▶ **Exercise description**
Where does the string "subgraph" occur in the records? Copy each line that holds it.

▶ **Stored data entries**
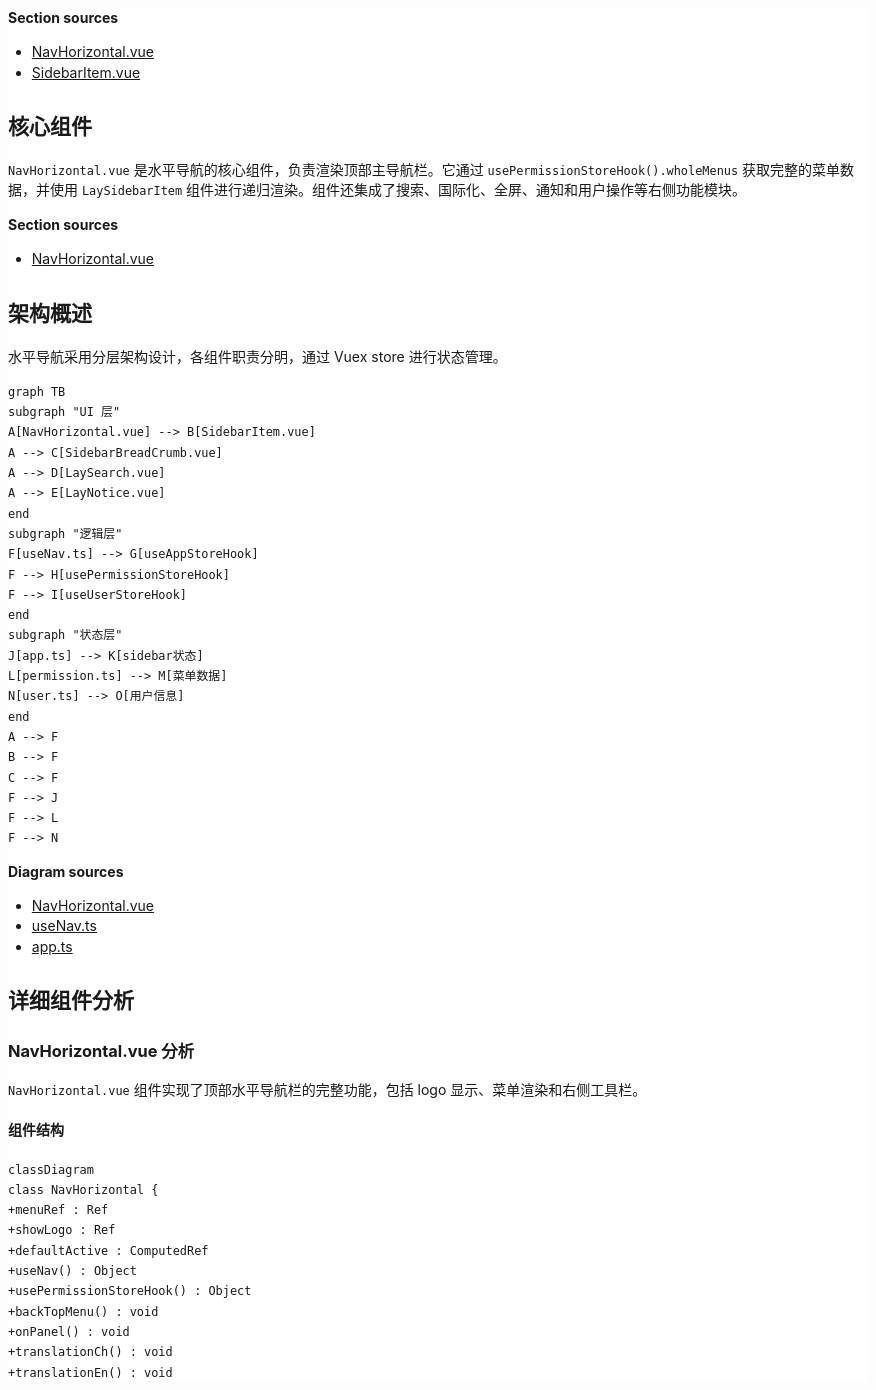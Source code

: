 **Section sources**
- [NavHorizontal.vue](file://web/src/layout/components/lay-sidebar/NavHorizontal.vue)
- [SidebarItem.vue](file://web/src/layout/components/lay-sidebar/components/SidebarItem.vue)

## 核心组件
`NavHorizontal.vue` 是水平导航的核心组件，负责渲染顶部主导航栏。它通过 `usePermissionStoreHook().wholeMenus` 获取完整的菜单数据，并使用 `LaySidebarItem` 组件进行递归渲染。组件还集成了搜索、国际化、全屏、通知和用户操作等右侧功能模块。

**Section sources**
- [NavHorizontal.vue](file://web/src/layout/components/lay-sidebar/NavHorizontal.vue#L1-L185)

## 架构概述
水平导航采用分层架构设计，各组件职责分明，通过 Vuex store 进行状态管理。

```mermaid
graph TB
subgraph "UI 层"
A[NavHorizontal.vue] --> B[SidebarItem.vue]
A --> C[SidebarBreadCrumb.vue]
A --> D[LaySearch.vue]
A --> E[LayNotice.vue]
end
subgraph "逻辑层"
F[useNav.ts] --> G[useAppStoreHook]
F --> H[usePermissionStoreHook]
F --> I[useUserStoreHook]
end
subgraph "状态层"
J[app.ts] --> K[sidebar状态]
L[permission.ts] --> M[菜单数据]
N[user.ts] --> O[用户信息]
end
A --> F
B --> F
C --> F
F --> J
F --> L
F --> N
```

**Diagram sources**
- [NavHorizontal.vue](file://web/src/layout/components/lay-sidebar/NavHorizontal.vue)
- [useNav.ts](file://web/src/layout/hooks/useNav.ts)
- [app.ts](file://web/src/store/modules/app.ts)

## 详细组件分析

### NavHorizontal.vue 分析
`NavHorizontal.vue` 组件实现了顶部水平导航栏的完整功能，包括 logo 显示、菜单渲染和右侧工具栏。

#### 组件结构
```mermaid
classDiagram
class NavHorizontal {
+menuRef : Ref
+showLogo : Ref
+defaultActive : ComputedRef
+useNav() : Object
+usePermissionStoreHook() : Object
+backTopMenu() : void
+onPanel() : void
+translationCh() : void
+translationEn() : void
```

▶ **Output for this exercise**
subgraph "UI 层"
subgraph "逻辑层"
subgraph "状态层"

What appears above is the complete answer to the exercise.